Ich schon, er nicht, er muss es wohl nicht sein. Pfeif drauf, ich – muss es auch nicht, nein. Ich hab die Schnauze voll, fühle mich abgezockt. Wurde mit Lug und Trug aus meiner Deckung rausgelockt. Alles, was sicher schien, ging flöten. Schluss jetzt, aus! Mehr nicht, weil es sonst kracht. Was mir was wert, juckt andere keinen Deut, was nicht gleich Zinsen bringt, wen interessiert das heut. Was ist ein Leben wert, was Arbeit und was Brot? Nichts, null, niente. Nein, es leidet keiner Not.

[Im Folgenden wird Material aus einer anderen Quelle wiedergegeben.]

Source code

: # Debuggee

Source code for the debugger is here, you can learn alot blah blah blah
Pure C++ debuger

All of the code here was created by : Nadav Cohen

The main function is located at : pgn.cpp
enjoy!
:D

Doch was verkommt, sind Sitten und Gebräuche, alles, was aus dem Rudel Menschen erst den Menschen macht. Du wirst verglichen mit nem Haufen Schrott, der schneller herstellt, stanzt oder weiß Gott was biegt. Du wirst besteuert, oben drauf, doch die Maschine nicht, sie bringt das schnelle Geld, du aber fliegst! So läuft das.

Wenn du dann voll die Krise kriegst und ausscherst, übst dich im Sparen, im Konsumverzicht, macht das nichts besser, oder nur kurze Zeit. Dann gehen eben wieder welche pleite. - Die Großen nicht, 's trifft meist nur kleine Leute.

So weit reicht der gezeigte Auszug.